Toronto: Controlling 'bad cholesterol' may help reduce the growth of cancer cells, say scientists who found that tumours may use lipids as "building blocks" to grow.
Scientists studied how tumour cells grow by scavenging very low-density lipoproteins (VLDL) and low-density lipoproteins (LDL), and what mechanisms can be used to reduce the malignant cells' growth.
Researchers from the University of Alberta in Canada and Medical University of Graz in Austria found that tumours not only use lipids to grow, but they can regulate their host's lipid metabolism to increase production of these lipids.
The "bad cholesterol" binds to LDL receptors in the liver, the organ in charge of degrading it and excreting it from the organism as bile.
"Cancer cells need lipids to grow. They can make their own lipids or get more from the host because these cells grow so fast," said Richard Lehner, from the University of Alberta.

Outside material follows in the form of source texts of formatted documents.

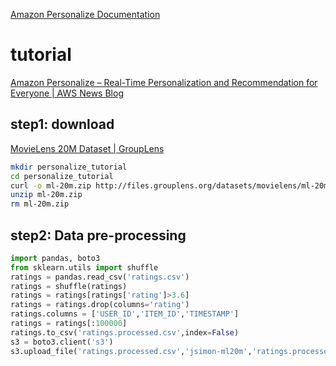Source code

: [Amazon Personalize Documentation](https://docs.aws.amazon.com/personalize/index.html)

# tutorial

[Amazon Personalize – Real-Time Personalization and Recommendation for Everyone | AWS News Blog](https://aws.amazon.com/jp/blogs/aws/amazon-personalize-real-time-personalization-and-recommendation-for-everyone/)

## step1: download

[MovieLens 20M Dataset | GroupLens](https://grouplens.org/datasets/movielens/20m/)

```sh
mkdir personalize_tutorial
cd personalize_tutorial
curl -o ml-20m.zip http://files.grouplens.org/datasets/movielens/ml-20m.zip
unzip ml-20m.zip
rm ml-20m.zip
```

## step2: Data pre-processing

```py
import pandas, boto3 
from sklearn.utils import shuffle
ratings = pandas.read_csv('ratings.csv')
ratings = shuffle(ratings)
ratings = ratings[ratings['rating']>3.6]
ratings = ratings.drop(columns='rating')
ratings.columns = ['USER_ID','ITEM_ID','TIMESTAMP']
ratings = ratings[:100000]
ratings.to_csv('ratings.processed.csv',index=False)
s3 = boto3.client('s3')
s3.upload_file('ratings.processed.csv','jsimon-ml20m','ratings.processed.csv')
```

"The tumour signals to the liver: 'I need more cholesterol for growth' and the liver is reprogrammed to secrete those lipids," Lehner said.
One of the key factors for this process are proteins we all have that, in larger quantities, may cause a decrease in the amount of LDL receptors to excrete the cholesterol.
The tumour affects these proteins to reduce clearance of cholesterol from the blood, leaving the LDL for cancer to feed off of it.
These findings led researchers to an interesting hypothesis: minimising the liver's production of LDL would deprive a tumour from its constant supply and therefore reduce its possibility of growth.
Their experiments in pre-clinical models proved to be successful, confirming lower tumour development with the regulation of the proteins that affect production of VLDL (precursors of LDL) and uptake of LDL by receptors from the liver.
The study was published in the journal Cell Reports.